> _RECORDS FOR THIS TASK_
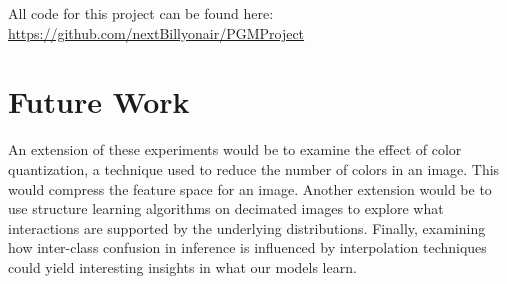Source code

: \documentclass{article}
\begin{document}
All code for this project can be found here: \url{https://github.com/nextBillyonair/PGMProject}


\section{Future Work}
An extension of these experiments would be to examine the effect of color
quantization, a technique used to reduce the number of colors in an image. This
would compress the feature space for an image. Another extension would
be to use structure learning algorithms on decimated images to explore
what interactions are supported by the underlying distributions. Finally,
examining how inter-class confusion in inference is influenced by interpolation
techniques could yield interesting insights in what our models learn.









\end{document}
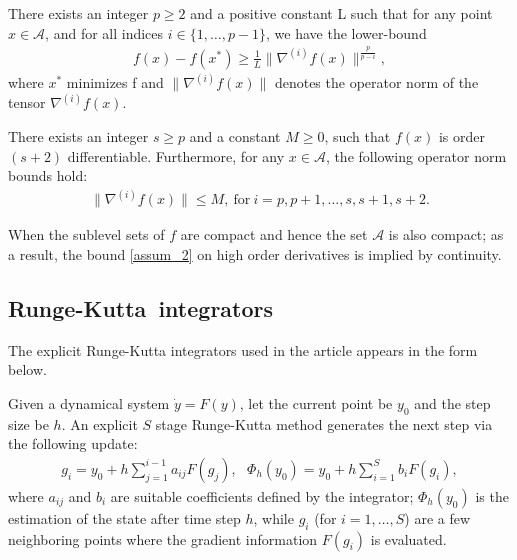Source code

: \begin{assumption}\label{assumption1}
  There exists an integer $p \geq 2$ and a positive constant L such that for any point $x \in \mathcal{A}$, and for all indices $i \in \{1,\ldots,p-1\}$, we have the lower-bound
  \begin{align}\label{assum_1}
    f(x) - f(x^{*}) \geq \frac{1}{L} \| \nabla^{(i)}f(x) \|^{\frac{p}{p-i}},
  \end{align}
  where $x^{*}$ minimizes f and $\| \nabla^{(i)}f(x) \|$ denotes the operator norm of the tensor $\nabla^{(i)}f(x)$.
\end{assumption}

\begin{assumption}\label{assumption2}
  There exists an integer $s \geq p$ and a constant $M \geq 0$, such that $f(x)$ is order $(s+2)$ differentiable. Furthermore, for any $x \in \mathcal{A}$, the following operator norm bounds hold:
  \begin{align}\label{assum_2}
    \| \nabla^{(i)}f(x) \| \leq M,\ \text{for}\ i = p,p+1,\ldots,s,s+1,s+2.
  \end{align}
\end{assumption}

When the sublevel sets of $f$ are compact and hence the set $\mathcal{A}$ is also compact; as a result, the bound \eqref{assum_2} on high order derivatives is implied by continuity.

\subsection{Runge-Kutta\ integrators}

The explicit Runge-Kutta integrators used in the article appears in the form below.

\begin{definition}
  Given a dynamical system $\dot{y} = F(y)$, let the current point be $y_{0}$ and the step size be $h$. An explicit $S$ stage Runge-Kutta method generates the next step via the following update:
  \begin{align}\label{def_1}
    g_{i} = y_{0} + h \sum\limits_{j=1}^{i-1} a_{ij}F(g_{j}),\ \ \ \Phi_{h}(y_{0}) = y_{0}
    + h \sum\limits_{i=1}^{S} b_{i}F(g_{i}),
  \end{align}
  where $a_{ij}$ and $b_{i}$ are suitable coefficients defined by the integrator; $\Phi_{h}(y_{0})$ is the estimation of the state after time step $h$, while $g_i$ (for $i = 1,\ldots,S$) are a few neighboring points where the gradient information $F(g_i)$ is evaluated.
\end{definition}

> _TASK REQUIREMENTS_
Your copy must match the records above exactly, apart from the pictures, which are excluded.

> _EXERCISE ANSWER_
Source code

: \documentclass{article}
\begin{document}
All code for this project can be found here: \url{https://github.com/nextBillyonair/PGMProject}


\section{Future Work}
An extension of these experiments would be to examine the effect of color
quantization, a technique used to reduce the number of colors in an image. This
would compress the feature space for an image. Another extension would
be to use structure learning algorithms on decimated images to explore
what interactions are supported by the underlying distributions. Finally,
examining how inter-class confusion in inference is influenced by interpolation
techniques could yield interesting insights in what our models learn.









\end{document}
Source code

: \begin{assumption}\label{assumption1}
  There exists an integer $p \geq 2$ and a positive constant L such that for any point $x \in \mathcal{A}$, and for all indices $i \in \{1,\ldots,p-1\}$, we have the lower-bound
  \begin{align}\label{assum_1}
    f(x) - f(x^{*}) \geq \frac{1}{L} \| \nabla^{(i)}f(x) \|^{\frac{p}{p-i}},
  \end{align}
  where $x^{*}$ minimizes f and $\| \nabla^{(i)}f(x) \|$ denotes the operator norm of the tensor $\nabla^{(i)}f(x)$.
\end{assumption}

\begin{assumption}\label{assumption2}
  There exists an integer $s \geq p$ and a constant $M \geq 0$, such that $f(x)$ is order $(s+2)$ differentiable. Furthermore, for any $x \in \mathcal{A}$, the following operator norm bounds hold:
  \begin{align}\label{assum_2}
    \| \nabla^{(i)}f(x) \| \leq M,\ \text{for}\ i = p,p+1,\ldots,s,s+1,s+2.
  \end{align}
\end{assumption}

When the sublevel sets of $f$ are compact and hence the set $\mathcal{A}$ is also compact; as a result, the bound \eqref{assum_2} on high order derivatives is implied by continuity.

\subsection{Runge-Kutta\ integrators}

The explicit Runge-Kutta integrators used in the article appears in the form below.

\begin{definition}
  Given a dynamical system $\dot{y} = F(y)$, let the current point be $y_{0}$ and the step size be $h$. An explicit $S$ stage Runge-Kutta method generates the next step via the following update:
  \begin{align}\label{def_1}
    g_{i} = y_{0} + h \sum\limits_{j=1}^{i-1} a_{ij}F(g_{j}),\ \ \ \Phi_{h}(y_{0}) = y_{0}
    + h \sum\limits_{i=1}^{S} b_{i}F(g_{i}),
  \end{align}
  where $a_{ij}$ and $b_{i}$ are suitable coefficients defined by the integrator; $\Phi_{h}(y_{0})$ is the estimation of the state after time step $h$, while $g_i$ (for $i = 1,\ldots,S$) are a few neighboring points where the gradient information $F(g_i)$ is evaluated.
\end{definition}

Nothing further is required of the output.